If anything, as our capabilities have increased, our values have also evolved to be more compassionate towards other life forms. See the rise in popularity of vegetarianism/veganism, sustainability, biodiversity, and related values over time. As these ideas spread, it seems the limiting factor in their adoption is quite possibly our own intelligence: i.e. we don’t quite know how to achieve the levels of production our society requires without doing collateral damage to other life forms (and very often ourselves, directly or indirectly); but if we could figure it out, a harmonious existence with all life on Earth seems to be what most, or at least many of us, would prefer.

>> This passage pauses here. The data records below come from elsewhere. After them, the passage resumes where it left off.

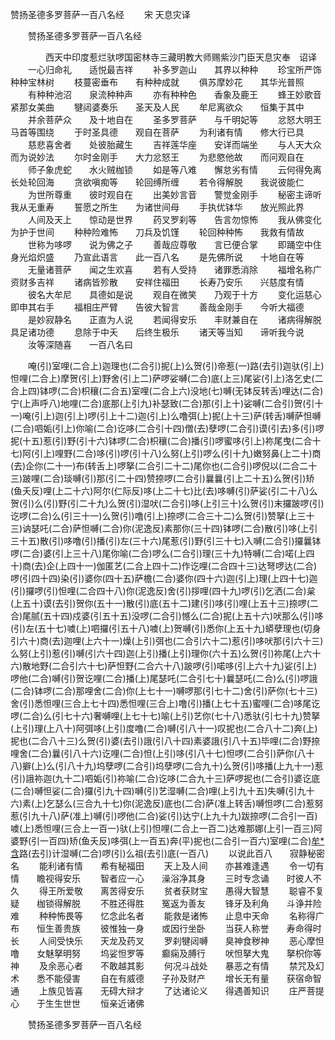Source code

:   赞扬圣德多罗菩萨一百八名经
　　宋 天息灾译




　　赞扬圣德多罗菩萨一百八名经

　　　　西天中印度惹烂驮啰国密林寺三藏明教大师赐紫沙门臣天息灾奉　诏译
　　一心归命礼　　适悦最吉祥
　　补多罗迦山　　其界以种种
　　珍宝所严饰　　种种宝林树
　　枝蔓密垂布　　有种种成就
　　俱苏摩妙花　　其华光普照
　　有种种池沼　　泉流种种声
　　亦有种种色　　香象及鹿王
　　蜂王妙歌音　　紧那女美曲
　　犍闼婆奏乐　　圣天及人民
　　牟尼离欲众　　恒集于其中
　　并余菩萨众　　及十地自在
　　圣多罗菩萨　　与千明妃等
　　忿怒大明王　　马首等围绕
　　于时圣具德　　观自在菩萨
　　为利诸有情　　修大行已具
　　慈悲喜舍者　　处彼胎藏生
　　吉祥莲华座　　安详而端坐
　　与人天大众　　而为说妙法
　　尔时金刚手　　大力忿怒王
　　为悲愍他故　　而问观自在
　　师子象虎蛇　　水火贼枷锁
　　如是等八难　　懈怠劣有情
　　云何得免离　　长处轮回海
　　贪欲嗔痴等　　轮回缚所缠
　　若令得解脱　　我说彼能仁
　　为世所尊重　　彼时观自在
　　出美妙言音　　警觉金刚手
　　秘密主谛听　　我从无重寿
　　誓愿之所生　　为诸世间母
　　手执优钵华　　放光照此界
　　人间及天上　　惊动是世界
　　药叉罗刹等　　告言勿惊怖
　　我从佛变化　　为护于世间
　　种种险难怖　　刀兵及饥馑
　　轮回种种怖　　我救有情故
　　世称为哆啰　　说为佛之子
　　善哉应尊敬　　言已便合掌
　　即踊空中住　　身光焰炽盛
　　乃宣此语言　　此一百八名
　　是先佛所说　　十地自在等
　　无量诸菩萨　　闻之生欢喜
　　若有人受持　　诸罪悉消除
　　福增名称广　　资财多吉祥
　　诸病皆殄散　　安祥住福田
　　长寿乃安乐　　兴慈度有情
　　彼名大牟尼　　具德如是说
　　观自在微笑　　乃观于十方
　　变化运慈心　　即申其右手
　　福相庄严臂　　告彼大智言
　　善哉金刚手　　今听大福德
　　是妙寂静名　　正直为人说
　　若闻得安乐　　丰财兼自在
　　诸病得解脱　　具足诸功德
　　息除于中夭　　后终生极乐
　　诸天等当知　　谛听我今说
　　汝等深随喜　　一百八名曰

　　唵(引)室哩(二合上)迦理也(二合引)抳(上)么贺(引)帝惹(一)路(去引)迦驮(引上)怛哩(二合上)摩贺(引上)野舍(引上二)萨啰娑嚩(二合)底(上三)尾娑(引上)洛乞史(二合上四)钵啰(二合)枳穰(二合五)室哩(二合上六)没地(七)嚩(无钵反转舌)哩达(二合)宁(上声呼八)地哩(二合)底那(上引九)补瑟致(二合)那(引上十)娑嚩(二合引)贺(引十一)唵(引上)迦(引上)啰(引上十二)迦(引上)么噜弭(上)抳(上十三)萨(转舌)嚩萨怛嚩(二合)呬姤(引上)你喻(二合)讫哆(二合引十四)僧(去)孽啰(二合引)谟(引去)多(引)啰抳(十五)惹(引)野(引十六)钵啰(二合)枳穰(二合)播(引)啰蜜哆(引上)祢尾曳(二合十七)阿(引上)哩野(二合)哆(引)啰(引十八)么努(上引)啰么(引十九)嫩努鼻(上二十)商(去)企你(二十一)布(转舌上)啰拏(二合引二十二)尾你也(二合引)啰倪以(二合二十三)跛哩(二合)琰嚩(引)那(引二十四)赞捺啰(二合引)曩曩(引上二十五)么贺(引)矫(鱼夭反)哩(上二十六)阿尔(仁际反)哆(上二十七)比(去)哆嚩(引)萨娑(引二十八)么贺(引)么(引)野(引二十九)么贺(引)湿吠(二合引)哆(上引三十)么贺(引)末攞跛啰(引)讫啰(二合)么(引三十一)么贺(引)噜(引上)捺啰(二合三十二)么贺(引)赞拏(上三十三)讷瑟吒(二合)萨怛嚩(二合)你(泥逸反)素那你(三十四)钵啰(二合)散(引)哆(上引三十五)散(引)哆噜(引)播(引)左(三十六)尾惹(引)野(引三十七)入嚩(二合引)攞曩钵啰(二合)婆(引上三十八)尾你喻(二合)啰么(二合引)理(三十九)特嚩(二合)喏(上四十)商(去)企(上四十一)伽匿艺(二合上四十二)作讫哩(二合四十三)达弩啰达(二合)啰(引四十四)染(引)婆你(四十五)萨檐(二合)婆你(四十六)迦(引上)理(上四十七)迦(引)攞啰(引)怛哩(二合四十八)你(泥逸反)舍(引)拶哩(四十九)啰(引)乞洒(二合)枲(上五十)谟(去引)贺你(五十一)散(引)底(五十二)建(引)哆(引)哩(上五十三)捺啰(二合)尾腻(五十四)戍婆(引五十五)没啰(二合引)憾么(二合)抳(上五十六)吠那么(引)哆(引)左(五十七)噳(上)呬攞(引五十八)噳(上)贺嚩(引)悉你(上五十九)蟒孽理也(切身引六十)商(去)迦哩(上六十一)燥(上引)弭也(二合引六十二)惹(引)哆吠那(引六十三)么努(上引)惹(引)嚩(引六十四)迦(上引)播(上引)理你(六十五)么贺(引)祢尾(上六十六)散地野(二合引六十七)萨怛野(二合六十八)跛啰(引)喏哆(引上六十九)娑(引上)啰他(二合)嚩(引)贺讫哩(二合)播(上)尾瑟吒(二合引七十)曩瑟吒(二合)么(引)啰誐(二合)钵啰(二合)那哩舍(二合)你(上七十一)嚩啰那(引七十二)舍(引)萨你(七十三)舍(引)悉怛哩(三合上七十四)悉怛哩(三合上)噜(引)播(上七十五)蜜哩(二合)哆尾讫啰(二合)么(引七十六)奢嚩哩(上七十七)喻(上引)艺你(七十八)悉驮(引七十九)赞拏(上引)理(上八十)阿弭哆(上引)度噜(二合)嚩(引八十一)叹抳也(二合八十二)奔(上)抳也(二合八十三)么贺(引)婆(去引)誐(引八十四)素婆誐(引八十五)毕哩(二合)野捺哩舍(二合)曩(引八十六)讫哩(二合)怛(上引)哆(引八十七)怛啰(二合引)萨你(八十八)擗(上)么(引八十九)坞孽啰(二合引)坞孽啰(二合九十)么贺(引)哆播(上九十一)惹(引)誐祢迦(九十二)呬姤(引)祢喻(二合)讫哆(二合九十三)萨啰抳也(二合引)婆讫底(二合)嚩怛娑(二合)攞(引九十四)嚩(引)艺湿嚩(二合)哩(上引九十五)失嚩(引九十六)素(上)乞瑟么(三合九十七)你(泥逸反)底也(二合)萨(准上转舌)嚩怛啰(二合)惹努惹(引九十八)萨(准上)嚩(引)啰他(二合)娑(引)达宁(上九十九)跋捺啰(二合引一百)噳(上)悉怛哩(三合上一百一)驮(上引)怛哩(二合上一百二)达难那娜(上引一百三)阿婆野(引一百四)矫(鱼夭反)哆弭(上一百五)奔(平)抳也(二合引一百六)室哩(二合)[牟*含](去引一百七)路(去引)计湿嚩(二合)啰(引)么祖(去引)底(一百八)
　　以说此百八　　寂静秘密名
　　能利诸有情　　希有秘福田
　　天上及人间　　亦甚难逢遇
　　令一切有情　　瞻视得安乐
　　智者应一心　　澡浴净其身
　　三时专念诵　　时彼人不久
　　得王所爱敬　　离苦得安乐
　　贫者获财宝　　愚得大智慧
　　聪睿不复疑　　枷锁得解脱
　　不胜还得胜　　冤返为善友
　　锋牙及利角　　斗诤并险难
　　种种怖畏等　　忆念此名者
　　能救是诸怖　　止息中天命
　　名称得广布　　恒生善贵族
　　彼惟独一身　　或因行坐卧
　　当获人称誉　　寿命得时长
　　人间受快乐　　天龙及药叉
　　罗刹犍闼嚩　　臭神食秽神
　　恶心摩怛噜　　女魅拏明努
　　坞娑怛罗等　　癫痫及膊行
　　吠怛拏大鬼　　拏枳你等神
　　及余恶心者　　不敢越其影
　　何况斗战处　　暴恶之有情
　　禁咒及幻术　　悉不能侵害
　　自在有威德　　子孙及财产
　　增长无有量　　获宿命智通
　　上族见皆喜　　无碍大辩才
　　了达诸论义　　得遇善知识
　　庄严菩提心　　于生生世世
　　恒亲近诸佛


　　赞扬圣德多罗菩萨一百八名经


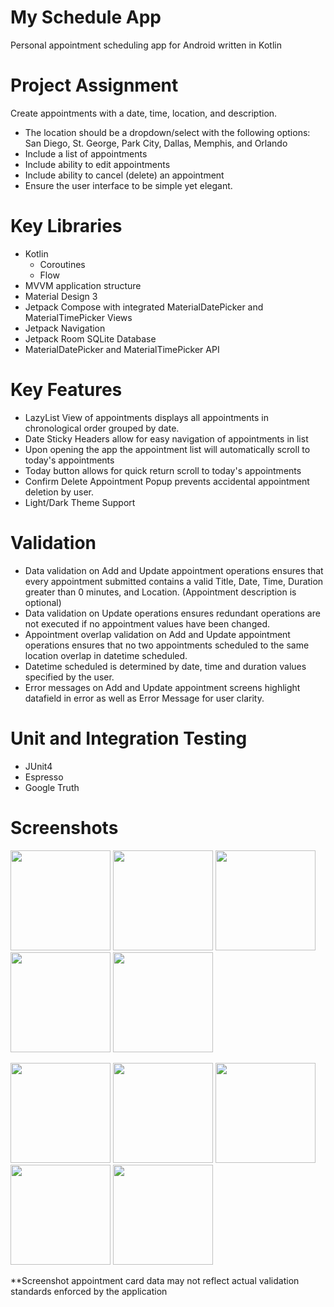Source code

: # My Schedule App
Personal appointment scheduling app for Android written in Kotlin

# Project Assignment
Create appointments with a date, time, location, and description. 
- The location should be a dropdown/select with the following options: San Diego, St. George, Park City, Dallas, Memphis, and Orlando
- Include a list of appointments
- Include ability to edit appointments
- Include ability to cancel (delete) an appointment
- Ensure the user interface to be simple yet elegant.

# Key Libraries
- Kotlin
  - Coroutines
  - Flow
- MVVM application structure
- Material Design 3
- Jetpack Compose with integrated MaterialDatePicker and MaterialTimePicker Views
- Jetpack Navigation
- Jetpack Room SQLite Database
- MaterialDatePicker and MaterialTimePicker API

# Key Features
- LazyList View of appointments displays all appointments in chronological order grouped by date.
- Date Sticky Headers allow for easy navigation of appointments in list
- Upon opening the app the appointment list will automatically  scroll to today's appointments
- Today button allows for quick return scroll to today's appointments
- Confirm Delete Appointment Popup prevents accidental appointment deletion by user.
- Light/Dark Theme Support

# Validation
- Data validation on Add and Update appointment operations ensures that every appointment submitted contains a valid Title, Date, Time, Duration greater than 0 minutes, and Location. (Appointment description is optional)
- Data validation on Update operations ensures redundant operations are not executed if no appointment values have been changed.
- Appointment overlap validation on Add and Update appointment operations ensures that no two appointments scheduled to the same location overlap in datetime scheduled. 
- Datetime scheduled is determined by date, time and duration values specified by the user.
- Error messages on Add and Update appointment screens highlight datafield in error as well as Error Message for user clarity.

# Unit and Integration Testing
- JUnit4
- Espresso
- Google Truth

# Screenshots
<p float="left">
  <img src="https://user-images.githubusercontent.com/39238415/224545291-72c122fc-8037-4eec-a6cb-44b504a37e1b.png" width="160" /> 
  <img src="https://user-images.githubusercontent.com/39238415/224545274-62628dcd-0d67-4a5c-acd4-d544acec10f6.png" width="160" />
  <img src="https://user-images.githubusercontent.com/39238415/224545335-45f5d1a6-12ab-46ee-9a20-6178c832aa2a.png" width="160" />
  <img src="https://user-images.githubusercontent.com/39238415/224546016-92ff99c3-04a8-4d36-b87f-8ee14d800aaf.png" width="160" />
  <img src="https://user-images.githubusercontent.com/39238415/224545723-658b99f4-0c0d-48dc-998e-7ea3ba758b99.png" width="160" />
</p>
<p float="left">
  <img src="https://user-images.githubusercontent.com/39238415/224546770-b0a758c5-474b-4910-953c-58c48a8b36d8.png" width="160" />
  <img src="https://user-images.githubusercontent.com/39238415/224546369-fa78350d-51c6-4489-be83-ea71b97a781d.png" width="160" /> 
  <img src="https://user-images.githubusercontent.com/39238415/224545312-029a0c15-42bf-4cc6-818a-360ccebb5db2.png" width="160" />
  <img src="https://user-images.githubusercontent.com/39238415/224546801-f2d33e5d-dd71-4273-9599-774790e8ca0c.png" width="160" />
  <img src="https://user-images.githubusercontent.com/39238415/224545972-f8c16400-1f77-41ee-b0a9-43453f796935.png" width="160" />
</p>

**Screenshot appointment card data may not reflect actual validation standards enforced by the application
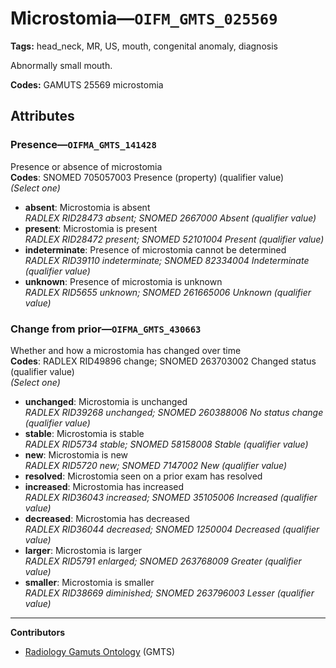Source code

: # Microstomia—`OIFM_GMTS_025569`

**Tags:** head_neck, MR, US, mouth, congenital anomaly, diagnosis

Abnormally small mouth.

**Codes:** GAMUTS 25569 microstomia

## Attributes

### Presence—`OIFMA_GMTS_141428`

Presence or absence of microstomia  
**Codes**: SNOMED 705057003 Presence (property) (qualifier value)  
*(Select one)*

- **absent**: Microstomia is absent  
_RADLEX RID28473 absent; SNOMED 2667000 Absent (qualifier value)_
- **present**: Microstomia is present  
_RADLEX RID28472 present; SNOMED 52101004 Present (qualifier value)_
- **indeterminate**: Presence of microstomia cannot be determined  
_RADLEX RID39110 indeterminate; SNOMED 82334004 Indeterminate (qualifier value)_
- **unknown**: Presence of microstomia is unknown  
_RADLEX RID5655 unknown; SNOMED 261665006 Unknown (qualifier value)_

### Change from prior—`OIFMA_GMTS_430663`

Whether and how a microstomia has changed over time  
**Codes**: RADLEX RID49896 change; SNOMED 263703002 Changed status (qualifier value)  
*(Select one)*

- **unchanged**: Microstomia is unchanged  
_RADLEX RID39268 unchanged; SNOMED 260388006 No status change (qualifier value)_
- **stable**: Microstomia is stable  
_RADLEX RID5734 stable; SNOMED 58158008 Stable (qualifier value)_
- **new**: Microstomia is new  
_RADLEX RID5720 new; SNOMED 7147002 New (qualifier value)_
- **resolved**: Microstomia seen on a prior exam has resolved  
- **increased**: Microstomia has increased  
_RADLEX RID36043 increased; SNOMED 35105006 Increased (qualifier value)_
- **decreased**: Microstomia has decreased  
_RADLEX RID36044 decreased; SNOMED 1250004 Decreased (qualifier value)_
- **larger**: Microstomia is larger  
_RADLEX RID5791 enlarged; SNOMED 263768009 Greater (qualifier value)_
- **smaller**: Microstomia is smaller  
_RADLEX RID38669 diminished; SNOMED 263796003 Lesser (qualifier value)_

---

**Contributors**

- [Radiology Gamuts Ontology](https://gamuts.net/) (GMTS)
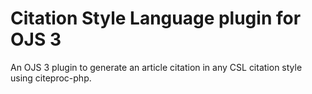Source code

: # Citation Style Language plugin for OJS 3

An OJS 3 plugin to generate an article citation in any CSL citation style using citeproc-php.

So: I am skeptical of any prediction about what values a future superintelligent AGI may have with respect to other life forms. To be clear I certainly believe it is possible that it would be indifferent towards humanity in a way that would be very bad for us; but this hardly seems guaranteed. I have a hunch that it might be more “friendly”, for lack of a better word, than many in the AI existential risk camp expect.

The only thing I believe with any significant conviction on this topic is that we simply don’t know.